HB177, introduced earlier this year, would have updated Utah’s health education curriculum by requiring schools to teach consent, sexual violence behavior prevention and sexual assault resource strategies.

The proposal was defeated in Utah’s House Education Committee by a vote of 7-4.

Currently, Utah’s sex-ed curriculum requires educators to “stress the importance of abstinence from all sexual activity before marriage and fidelity after marriage” and “stress personal skills that encourage individual choice of abstinence and fidelity.”

Instruction regarding the “intricacies of intercourse” or the “advocacy or encouragement of the use of contraceptive methods” is prohibited.

Supporters of the bill argue that the addition of sex education classes that would teach consent would have been vital to the curriculum.

“Developing an understanding of consent and bodily autonomy can and will help your child be aware of their own body and make their own choices regarding it, as well as others,” Ashley Freddie, president of We Will Utah, a state chapter of the non-profit We Will organization, told CNN affiliate KUTV in January.
The group aims focuses on sexual education and empowering survivors in an effort to help prevent sexual assault. They are among those fighting to not define sex education it as “abstinence-only” or “comprehensive,” KUTV reported.
Utah Rep.
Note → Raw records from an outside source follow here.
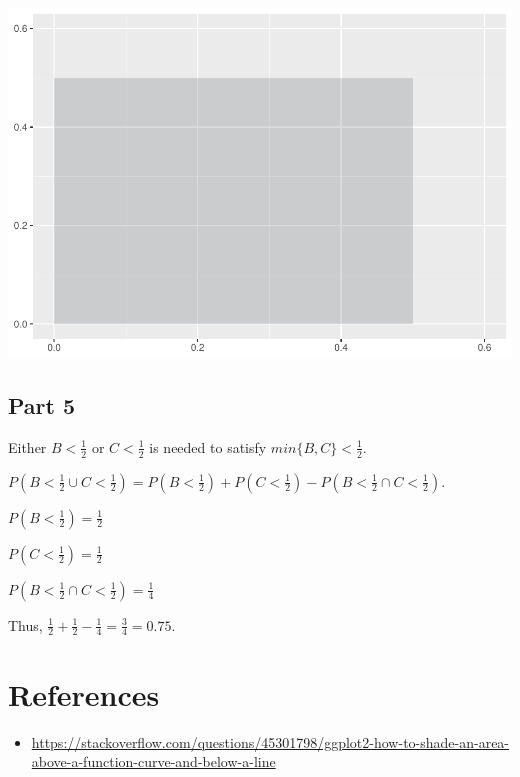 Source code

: \documentclass[]{article}
\providecommand{\tightlist}{%
  \setlength{\itemsep}{0pt}\setlength{\parskip}{0pt}}
\begin{document}
\includegraphics{JSturm_Assignment5_files/figure-latex/unnamed-chunk-6-1.pdf}

\subsection{Part 5}\label{part-5-1}

Either \(B < \frac{1}{2}\) or \(C < \frac{1}{2}\) is needed to satisfy
\(min\{B,C\} < \frac{1}{2}\).

\(P(B < \frac{1}{2} \cup C < \frac{1}{2}) = P(B < \frac{1}{2}) + P(C < \frac{1}{2}) - P(B < \frac{1}{2} \cap C < \frac{1}{2})\).

\(P(B < \frac{1}{2}) = \frac{1}{2}\)

\(P(C < \frac{1}{2}) = \frac{1}{2}\)

\(P(B < \frac{1}{2} \cap C < \frac{1}{2}) = \frac{1}{4}\)

Thus, \(\frac{1}{2} + \frac{1}{2} - \frac{1}{4} = \frac{3}{4} = 0.75\).

\section{References}\label{references}

\begin{itemize}
\tightlist
\item
  \url{https://stackoverflow.com/questions/45301798/ggplot2-how-to-shade-an-area-above-a-function-curve-and-below-a-line}
\end{itemize}
\end{document}
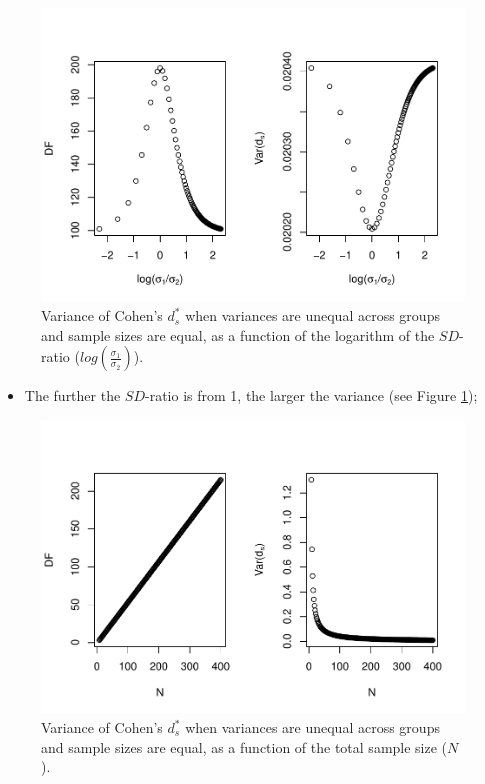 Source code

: \documentclass[
  english,
  man,mask]{apa6}
\providecommand{\tightlist}{%
  \setlength{\itemsep}{0pt}\setlength{\parskip}{0pt}}
\begin{document}
\begin{figure}
\centering
\includegraphics{Theoretical-Variance-of-all-estimators-as-a-function-of-population-parameters_files/figure-latex/varcohendprimehetbalSDratio2-1.pdf}
\caption{\label{fig:varcohendprimehetbalSDratio2}Variance of Cohen's \(d^*_s\) when variances are unequal across groups and sample sizes are equal, as a function of the logarithm of the \(SD\)-ratio (\(log \left( \frac{\sigma_1}{\sigma_2} \right)\)).}
\end{figure}

\begin{itemize}
\tightlist
\item
  The further the \(SD\)-ratio is from 1, the larger the variance (see Figure \ref{fig:varcohendprimehetbalSDratio2});
\end{itemize}

\begin{figure}
\centering
\includegraphics{Theoretical-Variance-of-all-estimators-as-a-function-of-population-parameters_files/figure-latex/varcohendprimehetbalNsize2-1.pdf}
\caption{\label{fig:varcohendprimehetbalNsize2}Variance of Cohen's \(d^*_s\) when variances are unequal across groups and sample sizes are equal, as a function of the total sample size (\(N\)).}
\end{figure}
\end{document}
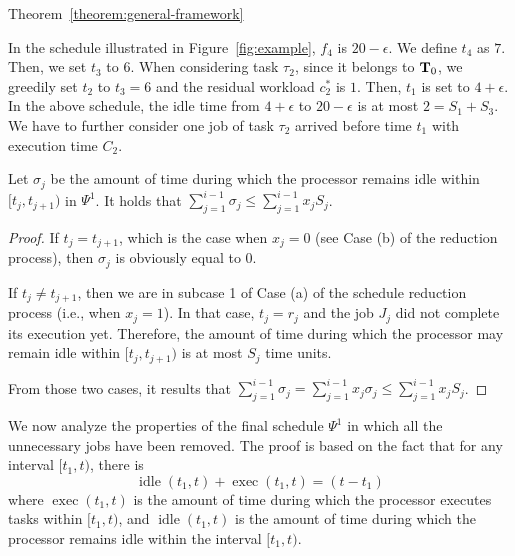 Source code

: \begin{appProof}{Theorem~\ref{theorem:general-framework}}
\begin{example}
In the schedule illustrated in Figure~\ref{fig:example}, $f_4$ is $20-\epsilon$.
We define $t_4$ as $7$. Then, we set $t_3$ to $6$. When considering
task $\tau_2$, since it belongs to ${\bf T}_0$, we greedily set $t_2$
to $t_3=6$ and the residual workload $c_2^*$ is $1$. Then, $t_1$ is set
to $4+\epsilon$. In the above schedule, the idle time from
$4+\epsilon$ to $20-\epsilon$ is at most $2 = S_1+S_3$. We have to
further consider one job of task $\tau_2$ arrived before time $t_1$
with execution time $C_2$.
\end{example}


\begin{Lemma}
\label{lem:max_idle}
Let $\sigma_j$ be the amount of time during which the processor remains idle within $[t_j, t_{j+1})$ in $\Psi^1$. It holds that $\sum_{j=1}^{i-1} \sigma_j \leq \sum_{j=1}^{i-1} x_j S_j$. %
\end{Lemma}
\begin{proof}
If $t_j = t_{j+1}$, which is the case when $x_j = 0$ (see Case (b) of the reduction process), then $\sigma_j$ is obviously equal to $0$. 

If $t_j \not= t_{j+1}$, then we are in subcase 1 of Case (a) of the schedule reduction process (i.e., when $x_j = 1$). In that case, $t_j = r_j$ and the job $J_j$ did not complete its execution yet. Therefore, the amount of time during which the processor may remain idle within $[t_j, t_{j+1})$ is at most $S_j$ time units. 

From those two cases, it results that $\sum_{j=1}^{i-1} \sigma_j = \sum_{j=1}^{i-1} x_j \sigma_j \leq \sum_{j=1}^{i-1} x_j S_j$.
\end{proof}



We now analyze the properties of the final schedule $\Psi^1$ in which all the unnecessary jobs have been removed. 
The proof is based on the fact that for any interval $[t_1, t)$, there is 
\begin{equation}
\label{eq:exec_plus_idle}
\operatorname{idle}(t_1, t) + \operatorname{exec}(t_1, t)  = (t - t_1)
\end{equation}
where $\operatorname{exec}(t_1, t)$ is the amount of time during which the processor executes tasks within $[t_1, t)$, and $\operatorname{idle}(t_1, t)$ is the amount of time during which the processor remains idle within the interval $[t_1, t)$.



\end{appProof}
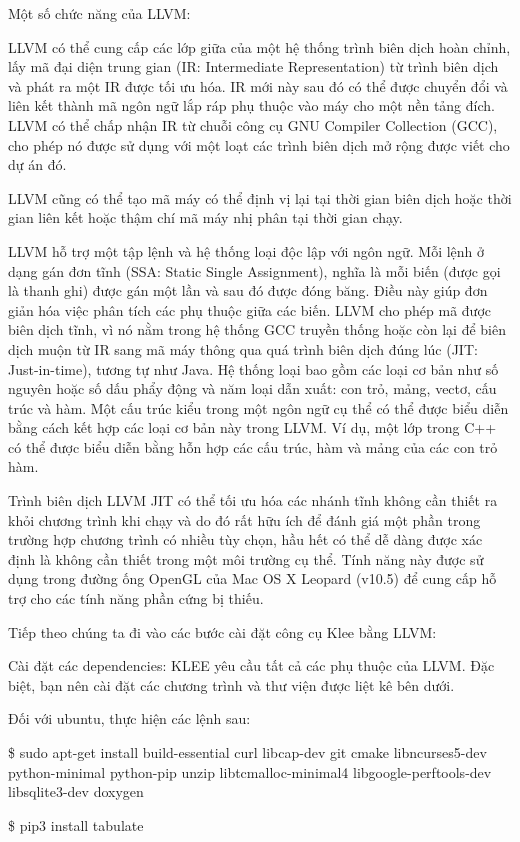 \documentclass[12pt,a4paper]{article}
\begin{document}
Một số chức năng của LLVM:

LLVM có thể cung cấp các lớp giữa của một hệ thống trình biên dịch hoàn chỉnh, lấy mã đại diện trung gian (IR: Intermediate Representation) từ trình biên dịch và phát ra một IR được tối ưu hóa. IR mới này sau đó có thể được chuyển đổi và liên kết thành mã ngôn ngữ lắp ráp phụ thuộc vào máy cho một nền tảng đích. LLVM có thể chấp nhận IR từ chuỗi công cụ GNU Compiler Collection (GCC), cho phép nó được sử dụng với một loạt các trình biên dịch mở rộng được viết cho dự án đó.

LLVM cũng có thể tạo mã máy có thể định vị lại tại thời gian biên dịch hoặc thời gian liên kết hoặc thậm chí mã máy nhị phân tại thời gian chạy.

LLVM hỗ trợ một tập lệnh và hệ thống loại độc lập với ngôn ngữ. Mỗi lệnh ở dạng gán đơn tĩnh (SSA: Static Single Assignment), nghĩa là mỗi biến (được gọi là thanh ghi) được gán một lần và sau đó được đóng băng. Điều này giúp đơn giản hóa việc phân tích các phụ thuộc giữa các biến. LLVM cho phép mã được biên dịch tĩnh, vì nó nằm trong hệ thống GCC truyền thống hoặc còn lại để biên dịch muộn từ IR sang mã máy thông qua quá trình biên dịch đúng lúc (JIT: Just-in-time), tương tự như Java. Hệ thống loại bao gồm các loại cơ bản như số nguyên hoặc số dấu phẩy động và năm loại dẫn xuất: con trỏ, mảng, vectơ, cấu trúc và hàm. Một cấu trúc kiểu trong một ngôn ngữ cụ thể có thể được biểu diễn bằng cách kết hợp các loại cơ bản này trong LLVM. Ví dụ, một lớp trong C++ có thể được biểu diễn bằng hỗn hợp các cấu trúc, hàm và mảng của các con trỏ hàm.

Trình biên dịch LLVM JIT có thể tối ưu hóa các nhánh tĩnh không cần thiết ra khỏi chương trình khi chạy và do đó rất hữu ích để đánh giá một phần trong trường hợp chương trình có nhiều tùy chọn, hầu hết có thể dễ dàng được xác định là không cần thiết trong một môi trường cụ thể. Tính năng này được sử dụng trong đường ống OpenGL của Mac OS X Leopard (v10.5) để cung cấp hỗ trợ cho các tính năng phần cứng bị thiếu.

Tiếp theo chúng ta đi vào các bước cài đặt công cụ Klee bằng LLVM:

Cài đặt các dependencies: KLEE yêu cầu tất cả các phụ thuộc của LLVM. Đặc biệt, bạn nên cài đặt các chương trình và thư viện được liệt kê bên dưới.

Đối với ubuntu, thực hiện các lệnh sau:

\begin{framed}
\$ sudo apt-get install build-essential curl libcap-dev git cmake libncurses5-dev python-minimal python-pip unzip libtcmalloc-minimal4 libgoogle-perftools-dev libsqlite3-dev doxygen

\$ pip3 install tabulate
\end{framed}
\end{document}
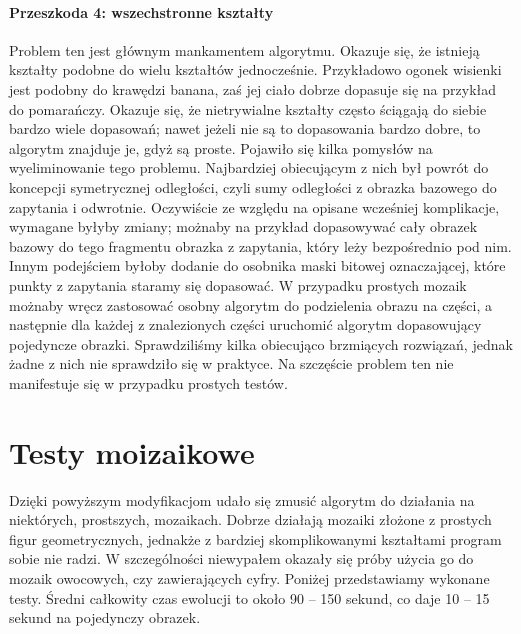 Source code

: \documentclass[a4paper,12pt,leqno]{article}
\begin{document}
\paragraph{Przeszkoda 4: wszechstronne kształty}
Problem ten jest głównym mankamentem algorytmu. Okazuje się, że istnieją kształty podobne do wielu kształtów jednocześnie. Przykładowo ogonek wisienki jest podobny do
krawędzi banana, zaś jej ciało dobrze dopasuje się na przykład do pomarańczy. Okazuje się, że nietrywialne kształty często ściągają do siebie bardzo wiele dopasowań;
nawet jeżeli nie są to dopasowania bardzo dobre, to algorytm znajduje je, gdyż są proste.
Pojawiło się kilka pomysłów na wyeliminowanie tego problemu. Najbardziej obiecującym z nich był powrót do koncepcji symetrycznej odległości, czyli sumy odległości z obrazka bazowego
do zapytania i odwrotnie. Oczywiście ze względu na opisane wcześniej komplikacje, wymagane byłyby zmiany; możnaby na przykład dopasowywać cały obrazek bazowy do tego fragmentu obrazka
z zapytania, który leży bezpośrednio pod nim. Innym podejściem byłoby dodanie do osobnika maski bitowej oznaczającej, które punkty z zapytania staramy się dopasować. W przypadku prostych
mozaik możnaby wręcz zastosować osobny algorytm do podzielenia obrazu na części, a następnie dla każdej z znalezionych części uruchomić algorytm dopasowujący pojedyncze obrazki.
Sprawdziliśmy kilka obiecująco brzmiących rozwiązań, jednak żadne z nich nie sprawdziło się w praktyce. Na szczęście problem ten nie manifestuje się w przypadku prostych testów.

\section{Testy moizaikowe}

Dzięki powyższym modyfikacjom udało się zmusić algorytm do działania na niektórych, prostszych, mozaikach. Dobrze działają mozaiki złożone z prostych figur geometrycznych,
jednakże z bardziej skomplikowanymi kształtami program sobie nie radzi. W szczególności niewypałem okazały się próby użycia go do mozaik owocowych, czy zawierających cyfry.
Poniżej przedstawiamy wykonane testy. Średni całkowity czas ewolucji to około 90 -- 150 sekund, co daje 10 -- 15 sekund na pojedynczy obrazek.
\end{document}
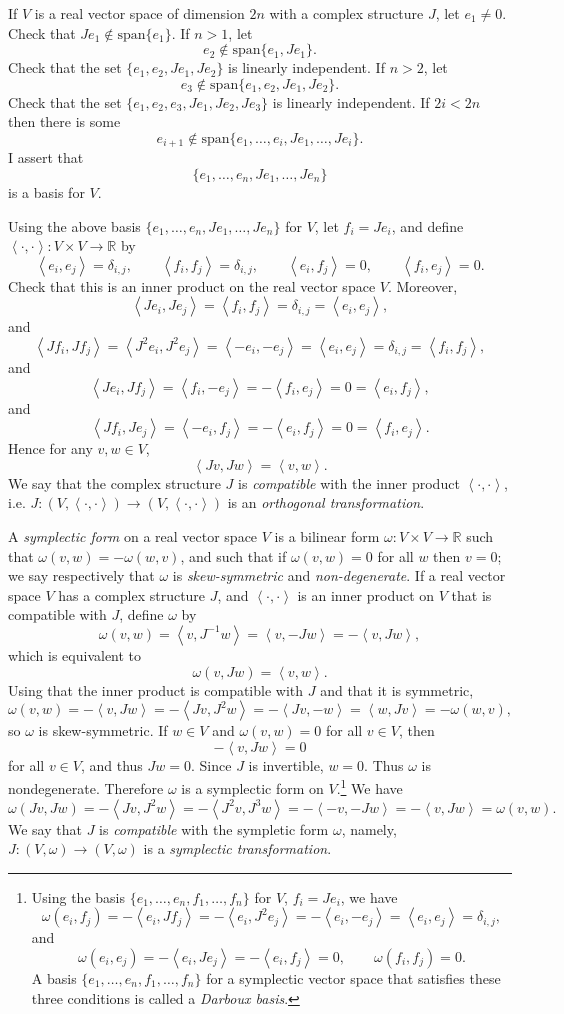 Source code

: \documentclass{article}
\newcommand{\inner}[2]{\left\langle #1, #2 \right\rangle}
\newcommand{\Span}{\textrm{span}}
\begin{document}
If $V$ is a real vector space of dimension $2n$ with a complex structure $J$, let $e_1 \neq 0$. Check that $J e_1 \not \in \Span\{e_1\}$. If $n > 1$, let
\[
e_2 \not \in \Span\{e_1,Je_1\}.
\]
Check that the set $\{e_1,e_2,Je_1,Je_2\}$ is linearly independent. If $n > 2$, let 
\[
e_3 \not \in \Span\{e_1,e_2,Je_1,Je_2\}.
\]
Check that the set $\{e_1,e_2,e_3,Je_1,Je_2,Je_3\}$ is linearly independent. If $2i<2n$ then there is some
\[
e_{i+1} \not \in \Span\{e_1,\ldots,e_i,Je_1,\ldots,Je_i\}.
\]
I assert that 
\[
\{e_1,\ldots,e_n,Je_1,\ldots,Je_n\}
\]
is a basis for $V$. 

Using the above basis $\{e_1,\ldots,e_n,Je_1,\ldots,Je_n\}$ for $V$, let $f_i=Je_i$, and define $\inner{\cdot}{\cdot}:V \times V \to \mathbb{R}$ by
\[
\inner{e_i}{e_j}=\delta_{i,j}, \qquad \inner{f_i}{f_j}=\delta_{i,j},\qquad \inner{e_i}{f_j}=0, \qquad
\inner{f_i}{e_j}=0.
\]
Check that this is an inner product on the real vector space $V$. Moreover, 
\[
\inner{Je_i}{Je_j}=\inner{f_i}{f_j}=\delta_{i,j}=\inner{e_i}{e_j},
\]
and
\[
\inner{Jf_i}{Jf_j}=\inner{J^2 e_i}{J^2 e_j}=\inner{-e_i}{-e_j}=\inner{e_i}{e_j}=\delta_{i,j}=\inner{f_i}{f_j},
\]
and
\[
\inner{Je_i}{Jf_j}=\inner{f_i}{-e_j}=-\inner{f_i}{e_j}=0=\inner{e_i}{f_j},
\]
and
\[
\inner{Jf_i}{Je_j}=\inner{-e_i}{f_j}=-\inner{e_i}{f_j}=0=\inner{f_i}{e_j}.
\]
Hence for any $v,w \in V$,
\[
\inner{Jv}{Jw}=\inner{v}{w}.
\]
We say that the complex structure $J$ is {\em compatible} with the inner product $\inner{\cdot}{\cdot}$, i.e.
$J:(V,\inner{\cdot}{\cdot}) \to (V,\inner{\cdot}{\cdot})$ is an {\em orthogonal transformation}.

A {\em symplectic form} on a real vector space $V$ is a bilinear form $\omega:V \times V \to \mathbb{R}$
such that $\omega(v,w)=-\omega(w,v)$, and such that if $\omega(v,w)=0$ for all $w$ then
$v=0$; we say respectively that $\omega$ is {\em skew-symmetric} and {\em non-degenerate}.
If a real vector space $V$ has a complex structure $J$, and $\inner{\cdot}{\cdot}$ is an inner product on $V$ that is compatible with $J$,
 define $\omega$ by
\[
\omega(v,w)=\inner{v}{J^{-1}w}=\inner{v}{-Jw}=-\inner{v}{Jw},
\]
which is equivalent to
\[
\omega(v,Jw)=\inner{v}{w}.
\]
Using that the inner product is compatible with $J$ and that it is symmetric,
\[
\omega(v,w)=-\inner{v}{Jw}=-\inner{Jv}{J^2 w}=-\inner{Jv}{-w}=\inner{w}{Jv}=-\omega(w,v),
\]
so $\omega$ is skew-symmetric. If $w \in V$ and $\omega(v,w)=0$ for all $v \in V$, then
\[
-\inner{v}{Jw}=0
\]
for all $v \in V$, and thus $Jw=0$. Since $J$ is invertible, $w=0$. Thus $\omega$ is nondegenerate. Therefore
$\omega$ is a symplectic form on $V$.\footnote{Using the basis
$\{e_1,\ldots,e_n,f_1,\ldots,f_n\}$ for $V$, $f_i=Je_i$, we have 
\[
\omega(e_i,f_j)=-\inner{e_i}{Jf_j}=-\inner{e_i}{J^2e_j}=-\inner{e_i}{-e_j}=\inner{e_i}{e_j}=\delta_{i,j},
\]
and
\[
\omega(e_i,e_j)=-\inner{e_i}{Je_j}=-\inner{e_i}{f_j}=0, \qquad \omega(f_i,f_j)=0.
\]
A basis $\{e_1,\ldots,e_n,f_1,\ldots,f_n\}$ for a symplectic vector space that satisfies these three conditions
is called a {\em Darboux basis}.}
We have
\[
\omega(Jv,Jw)=-\inner{Jv}{J^2w}=-\inner{J^2v}{J^3w}=-\inner{-v}{-Jw}=-\inner{v}{Jw}=\omega(v,w).
\]
We say that $J$ is {\em compatible} with the sympletic form $\omega$, namely, $J:(V,\omega) \to (V,\omega)$ is
a {\em symplectic transformation}.
\end{document}
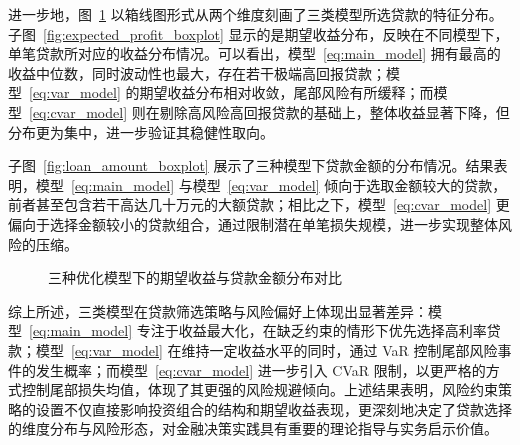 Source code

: \documentclass{write_paper}
\begin{document}
进一步地，图~\ref{fig:boxplot_comparison} 以箱线图形式从两个维度刻画了三类模型所选贷款的特征分布。子图~\ref{fig:expected_profit_boxplot} 显示的是期望收益分布，反映在不同模型下，单笔贷款所对应的收益分布情况。可以看出，模型~\ref{eq:main_model} 拥有最高的收益中位数，同时波动性也最大，存在若干极端高回报贷款；模型~\ref{eq:var_model} 的期望收益分布相对收敛，尾部风险有所缓释；而模型~\ref{eq:cvar_model} 则在剔除高风险高回报贷款的基础上，整体收益显著下降，但分布更为集中，进一步验证其稳健性取向。

子图~\ref{fig:loan_amount_boxplot} 展示了三种模型下贷款金额的分布情况。结果表明，模型~\ref{eq:main_model} 与模型~\ref{eq:var_model} 倾向于选取金额较大的贷款，前者甚至包含若干高达几十万元的大额贷款；相比之下，模型~\ref{eq:cvar_model} 更偏向于选择金额较小的贷款组合，通过限制潜在单笔损失规模，进一步实现整体风险的压缩。

\begin{figure}[htbp]
\centering
{}
\caption{三种优化模型下的期望收益与贷款金额分布对比}
\label{fig:boxplot_comparison}
\end{figure}

综上所述，三类模型在贷款筛选策略与风险偏好上体现出显著差异：模型~\ref{eq:main_model} 专注于收益最大化，在缺乏约束的情形下优先选择高利率贷款；模型~\ref{eq:var_model} 在维持一定收益水平的同时，通过 VaR 控制尾部风险事件的发生概率；而模型~\ref{eq:cvar_model} 进一步引入 CVaR 限制，以更严格的方式控制尾部损失均值，体现了其更强的风险规避倾向。上述结果表明，风险约束策略的设置不仅直接影响投资组合的结构和期望收益表现，更深刻地决定了贷款选择的维度分布与风险形态，对金融决策实践具有重要的理论指导与实务启示价值。
\end{document}
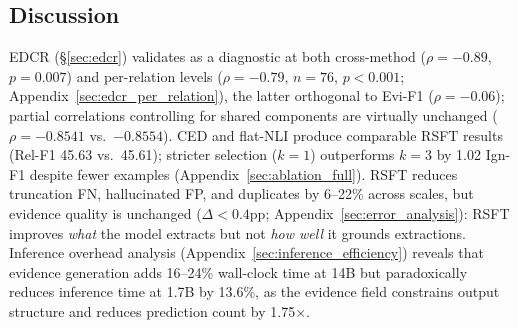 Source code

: \subsection{Discussion}
\label{sec:analysis}

EDCR (\S\ref{sec:edcr}) validates as a diagnostic at both cross-method ($\rho = -0.89$, $p = 0.007$) and per-relation levels ($\rho = -0.79$, $n = 76$, $p < 0.001$; Appendix~\ref{sec:edcr_per_relation}), the latter orthogonal to Evi-F1 ($\rho = -0.06$); partial correlations controlling for shared components are virtually unchanged ($\rho = -0.8541$ vs.\ $-0.8554$). CED and flat-NLI produce comparable RSFT results (Rel-F1 45.63 vs.\ 45.61); stricter selection ($k{=}1$) outperforms $k{=}3$ by 1.02 Ign-F1 despite fewer examples (Appendix~\ref{sec:ablation_full}). RSFT reduces truncation FN, hallucinated FP, and duplicates by 6--22\% across scales, but evidence quality is unchanged ($\Delta < 0.4$pp; Appendix~\ref{sec:error_analysis}): RSFT improves \emph{what} the model extracts but not \emph{how well} it grounds extractions. Inference overhead analysis (Appendix~\ref{sec:inference_efficiency}) reveals that evidence generation adds 16--24\% wall-clock time at 14B but paradoxically reduces inference time at 1.7B by 13.6\%, as the evidence field constrains output structure and reduces prediction count by 1.75$\times$.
Carol Moss told KUTV in January that she sponsored the bill after hearing from two Brigham Young University graduate students, who “reached out as a result of their personal experiences and research that revealed that a high percentage of women in Utah are victims of sexual assault and/or unwanted sexual advances.”

“By giving young people the knowledge and skills to protect themselves from sexual violence, it will not only ensure that every child in Utah can be protected,” Moss told KUTV, “but consent education can also help them have healthy relationships.”

In Utah, rape is the only violent crime that is higher than the national average, according to the Utah Department of Health.

“In a state where other violent crimes, such as homicide, robbery, or aggravated assault, is historically half to three times lower than the national average, this is of concern,” the DOH writes on its website.

One in six women, as well as one in 25 men, in the state experience rape or attempted rape in their lifetime, according to the DOH.